The sight of tugs and sand mining barges near the shore at Pakiri and Mangawhai beaches will be a thing of the past if the Auckland Regional Council has its way.
ARC environment committee members yesterday recommended that the Minister of Conservation refuse resource consents for continued "near shore" sand extraction by McCallum Bros and Sea Tow.
The companies sought to renew consents which lapsed in February.
They wanted to take a combined 76,000 cubic metres of sand yearly for 20 years from the near shore, an area a few hundred metres offshore in waters 4m to 8m deep.
But committee chair Dianne Glenn said evidence showing the need to preserve and protect the environment won out over the companies' views about the importance of the sand to the region's big construction projects.

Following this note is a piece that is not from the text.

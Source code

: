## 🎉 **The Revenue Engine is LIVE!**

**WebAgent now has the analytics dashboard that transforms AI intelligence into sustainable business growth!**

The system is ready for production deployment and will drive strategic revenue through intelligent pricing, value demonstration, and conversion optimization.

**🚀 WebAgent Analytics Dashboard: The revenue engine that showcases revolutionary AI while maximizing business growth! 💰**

Mrs Glenn said commissioners accepted it was likely that sand extraction was contributing to coastal erosion within the Mangawhai-Pakiri embayment of sand deposits.
It would adversely affect the habitat of two threatened bird species, the New Zealand fairy tern and the New Zealand dotterel.
The companies are likely to appeal against the ARC decision.
The Minister of Conservation last year refused to allow extra sand to be taken from the coastal marine area of Mangawhai Harbour.
Nick Williams, spokesman for Friends of Pakiri Beach, said the ARC decision was in line with the minister's Mangawhai decision.
He said it was clear that as no new sand was coming into the embayment, continued extraction was not sustainable.
Auckland University opposed the application, science dean Professor Richard Bellamy saying the university feared further loss of sand would change the nature of Goat Island Bay - home of the popular marine reserve and the university's Leigh Marine Laboratory.